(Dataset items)
--- START ---
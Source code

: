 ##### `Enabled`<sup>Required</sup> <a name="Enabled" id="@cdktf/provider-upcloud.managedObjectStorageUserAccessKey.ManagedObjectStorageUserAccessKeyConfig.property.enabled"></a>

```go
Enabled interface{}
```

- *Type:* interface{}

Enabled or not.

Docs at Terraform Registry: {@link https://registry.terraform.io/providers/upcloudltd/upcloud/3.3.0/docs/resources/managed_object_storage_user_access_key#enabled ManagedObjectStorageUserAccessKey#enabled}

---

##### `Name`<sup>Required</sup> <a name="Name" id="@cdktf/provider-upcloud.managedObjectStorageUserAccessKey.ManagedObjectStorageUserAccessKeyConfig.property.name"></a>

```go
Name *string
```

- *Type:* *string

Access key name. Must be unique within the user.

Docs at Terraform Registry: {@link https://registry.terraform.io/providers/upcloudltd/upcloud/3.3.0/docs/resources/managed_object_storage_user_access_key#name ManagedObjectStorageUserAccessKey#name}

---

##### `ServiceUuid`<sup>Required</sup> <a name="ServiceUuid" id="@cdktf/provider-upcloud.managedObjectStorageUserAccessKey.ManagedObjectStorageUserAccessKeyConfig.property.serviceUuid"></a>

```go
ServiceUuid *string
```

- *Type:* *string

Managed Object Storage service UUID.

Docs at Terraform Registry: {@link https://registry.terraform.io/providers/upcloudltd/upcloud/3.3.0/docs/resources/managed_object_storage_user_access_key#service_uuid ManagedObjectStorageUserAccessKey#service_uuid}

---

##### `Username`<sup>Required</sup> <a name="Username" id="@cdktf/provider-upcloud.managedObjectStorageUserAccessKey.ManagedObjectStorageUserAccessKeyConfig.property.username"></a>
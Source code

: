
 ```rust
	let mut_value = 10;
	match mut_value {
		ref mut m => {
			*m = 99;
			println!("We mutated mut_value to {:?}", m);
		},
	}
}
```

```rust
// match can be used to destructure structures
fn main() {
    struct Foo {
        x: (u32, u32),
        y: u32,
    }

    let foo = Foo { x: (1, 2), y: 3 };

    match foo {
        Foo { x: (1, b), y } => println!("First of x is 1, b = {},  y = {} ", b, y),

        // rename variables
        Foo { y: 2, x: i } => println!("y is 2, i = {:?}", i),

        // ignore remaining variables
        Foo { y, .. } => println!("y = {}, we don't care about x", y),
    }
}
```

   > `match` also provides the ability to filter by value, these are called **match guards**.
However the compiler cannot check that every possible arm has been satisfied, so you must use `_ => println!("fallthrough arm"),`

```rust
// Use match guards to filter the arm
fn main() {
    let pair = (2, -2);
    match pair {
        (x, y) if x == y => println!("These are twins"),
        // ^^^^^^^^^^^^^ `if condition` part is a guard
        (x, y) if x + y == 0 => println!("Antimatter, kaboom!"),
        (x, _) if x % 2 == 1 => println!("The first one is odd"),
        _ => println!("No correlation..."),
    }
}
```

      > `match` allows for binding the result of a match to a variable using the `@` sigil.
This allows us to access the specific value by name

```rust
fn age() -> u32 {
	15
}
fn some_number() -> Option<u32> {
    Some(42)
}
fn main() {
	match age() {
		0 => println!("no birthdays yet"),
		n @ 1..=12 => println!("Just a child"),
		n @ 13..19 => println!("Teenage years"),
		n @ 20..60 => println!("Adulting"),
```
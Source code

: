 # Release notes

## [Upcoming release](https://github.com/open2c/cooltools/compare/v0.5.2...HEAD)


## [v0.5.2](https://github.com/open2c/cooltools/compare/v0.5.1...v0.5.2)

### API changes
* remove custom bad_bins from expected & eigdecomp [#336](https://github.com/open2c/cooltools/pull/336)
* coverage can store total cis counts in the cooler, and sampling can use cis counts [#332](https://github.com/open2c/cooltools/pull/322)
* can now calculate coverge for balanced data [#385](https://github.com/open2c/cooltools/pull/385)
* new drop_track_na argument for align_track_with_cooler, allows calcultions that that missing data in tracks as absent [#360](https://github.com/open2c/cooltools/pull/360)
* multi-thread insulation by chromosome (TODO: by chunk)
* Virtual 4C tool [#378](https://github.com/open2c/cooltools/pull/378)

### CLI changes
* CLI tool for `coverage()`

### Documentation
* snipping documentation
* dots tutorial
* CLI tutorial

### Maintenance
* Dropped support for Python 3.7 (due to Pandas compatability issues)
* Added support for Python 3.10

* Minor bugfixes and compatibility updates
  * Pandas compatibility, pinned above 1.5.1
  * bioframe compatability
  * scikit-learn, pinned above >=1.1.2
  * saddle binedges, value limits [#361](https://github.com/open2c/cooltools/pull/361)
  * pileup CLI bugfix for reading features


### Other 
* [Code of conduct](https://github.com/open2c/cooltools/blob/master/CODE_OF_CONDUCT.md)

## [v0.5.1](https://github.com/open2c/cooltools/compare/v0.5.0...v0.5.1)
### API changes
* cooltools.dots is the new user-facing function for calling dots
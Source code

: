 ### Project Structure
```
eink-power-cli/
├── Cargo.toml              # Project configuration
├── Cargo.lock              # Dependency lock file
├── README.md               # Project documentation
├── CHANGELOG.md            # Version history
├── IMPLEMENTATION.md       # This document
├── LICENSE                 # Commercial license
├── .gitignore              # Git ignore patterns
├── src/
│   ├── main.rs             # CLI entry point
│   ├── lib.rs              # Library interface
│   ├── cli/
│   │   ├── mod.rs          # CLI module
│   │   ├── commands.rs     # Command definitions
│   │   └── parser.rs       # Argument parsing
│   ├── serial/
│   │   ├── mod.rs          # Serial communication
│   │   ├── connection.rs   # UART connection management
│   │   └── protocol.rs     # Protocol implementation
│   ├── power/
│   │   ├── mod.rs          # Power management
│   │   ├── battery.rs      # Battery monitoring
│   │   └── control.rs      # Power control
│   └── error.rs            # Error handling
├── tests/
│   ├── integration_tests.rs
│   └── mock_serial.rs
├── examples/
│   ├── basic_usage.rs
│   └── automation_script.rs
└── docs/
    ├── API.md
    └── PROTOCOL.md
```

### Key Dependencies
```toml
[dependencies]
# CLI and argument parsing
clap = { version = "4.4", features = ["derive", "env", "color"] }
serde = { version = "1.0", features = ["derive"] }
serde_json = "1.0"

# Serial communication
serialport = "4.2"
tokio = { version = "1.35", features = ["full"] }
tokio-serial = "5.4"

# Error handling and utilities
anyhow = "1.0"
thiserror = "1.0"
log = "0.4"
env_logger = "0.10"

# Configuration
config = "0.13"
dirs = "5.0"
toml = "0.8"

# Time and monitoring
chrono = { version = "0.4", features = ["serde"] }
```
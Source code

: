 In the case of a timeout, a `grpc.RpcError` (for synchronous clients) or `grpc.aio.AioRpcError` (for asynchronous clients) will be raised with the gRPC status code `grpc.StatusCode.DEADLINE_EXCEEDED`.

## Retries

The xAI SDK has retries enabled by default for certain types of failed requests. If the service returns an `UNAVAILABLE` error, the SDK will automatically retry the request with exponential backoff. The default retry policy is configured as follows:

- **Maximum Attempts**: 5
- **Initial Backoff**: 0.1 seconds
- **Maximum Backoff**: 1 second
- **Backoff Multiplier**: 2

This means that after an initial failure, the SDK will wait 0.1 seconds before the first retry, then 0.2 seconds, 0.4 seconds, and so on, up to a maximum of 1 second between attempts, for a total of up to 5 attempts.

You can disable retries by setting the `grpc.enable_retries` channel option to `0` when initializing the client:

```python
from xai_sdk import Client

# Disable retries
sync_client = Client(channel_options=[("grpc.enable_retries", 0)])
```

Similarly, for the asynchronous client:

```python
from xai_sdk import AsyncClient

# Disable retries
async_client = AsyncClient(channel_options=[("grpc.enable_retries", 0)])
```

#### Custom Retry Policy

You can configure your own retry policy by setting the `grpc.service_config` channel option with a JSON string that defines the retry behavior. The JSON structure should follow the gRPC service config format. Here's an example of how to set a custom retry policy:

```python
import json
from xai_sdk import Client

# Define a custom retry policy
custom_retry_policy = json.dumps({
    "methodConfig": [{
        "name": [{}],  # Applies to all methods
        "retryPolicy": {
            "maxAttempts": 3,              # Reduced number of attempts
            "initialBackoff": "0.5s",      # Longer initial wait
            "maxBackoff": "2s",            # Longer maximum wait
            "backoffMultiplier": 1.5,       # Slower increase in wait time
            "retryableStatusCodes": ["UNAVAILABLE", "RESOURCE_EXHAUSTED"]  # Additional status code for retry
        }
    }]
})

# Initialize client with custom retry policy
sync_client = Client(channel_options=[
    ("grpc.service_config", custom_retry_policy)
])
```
--- END ---
Exercise =
Show every line above in which the word "filter" appears.

Response to the task =
   > `match` also provides the ability to filter by value, these are called **match guards**.
// Use match guards to filter the arm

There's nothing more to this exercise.